Карл Павлович Брюллов (1799–1852) родился 12 декабря по старому стилю в Санкт-Петербурге, в семье академика, резчика по дереву и гравёра французского происхождения Павла Ивановича Брюлло. С десяти лет Карл занимался живописью в Академии художеств в Петербурге, был учеником известного мастера исторического полотна Андрея Ивановича Иванова. Блестящий студент, Брюллов получил золотую медаль по классу исторической живописи. К 1820 году относится его первая известная работа «Нарцисс», удостоенная в разные годы нескольких серебряных и золотых медалей Академии художеств. А свое главное творение — картину «Последний день Помпеи» — Карл писал более шести лет.
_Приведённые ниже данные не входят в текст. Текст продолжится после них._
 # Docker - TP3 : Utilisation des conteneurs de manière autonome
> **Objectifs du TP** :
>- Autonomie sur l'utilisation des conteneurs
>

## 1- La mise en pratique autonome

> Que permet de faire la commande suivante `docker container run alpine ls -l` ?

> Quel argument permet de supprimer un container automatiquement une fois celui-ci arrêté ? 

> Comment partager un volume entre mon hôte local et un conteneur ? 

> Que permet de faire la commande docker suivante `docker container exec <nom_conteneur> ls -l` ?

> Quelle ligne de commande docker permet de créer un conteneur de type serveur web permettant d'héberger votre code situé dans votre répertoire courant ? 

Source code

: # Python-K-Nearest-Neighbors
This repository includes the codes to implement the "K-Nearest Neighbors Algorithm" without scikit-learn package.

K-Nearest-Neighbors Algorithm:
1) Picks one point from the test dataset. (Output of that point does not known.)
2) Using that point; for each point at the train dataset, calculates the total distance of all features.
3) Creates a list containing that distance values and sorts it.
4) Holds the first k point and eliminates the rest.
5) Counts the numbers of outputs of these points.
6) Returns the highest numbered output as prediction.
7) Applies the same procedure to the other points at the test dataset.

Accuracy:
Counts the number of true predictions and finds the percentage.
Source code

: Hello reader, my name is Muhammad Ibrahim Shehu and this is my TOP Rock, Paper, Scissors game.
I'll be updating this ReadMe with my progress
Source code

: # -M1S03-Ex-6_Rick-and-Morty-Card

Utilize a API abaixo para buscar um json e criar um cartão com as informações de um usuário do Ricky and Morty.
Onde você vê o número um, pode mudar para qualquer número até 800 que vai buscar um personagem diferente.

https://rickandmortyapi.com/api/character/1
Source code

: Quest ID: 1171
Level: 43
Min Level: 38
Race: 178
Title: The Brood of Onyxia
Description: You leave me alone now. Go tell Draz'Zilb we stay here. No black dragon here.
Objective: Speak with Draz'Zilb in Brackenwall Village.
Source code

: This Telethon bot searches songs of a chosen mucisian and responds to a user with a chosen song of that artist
Картина была заказана художнику известнейшим меценатом того времени Анатолием Николаевичем Демидовым и впоследствии подарена им императору Николаю Павловичу.Член Миланской и Пармской академий, Академии Святого Луки в Риме, профессор Петербургской и Флорентийской академий художеств, почетный вольный сообщник Парижской академии искусств, Карл Павлович Брюллов вошел в анналы отечественной и мировой культуры как яркий представитель исторической и портретной живописи.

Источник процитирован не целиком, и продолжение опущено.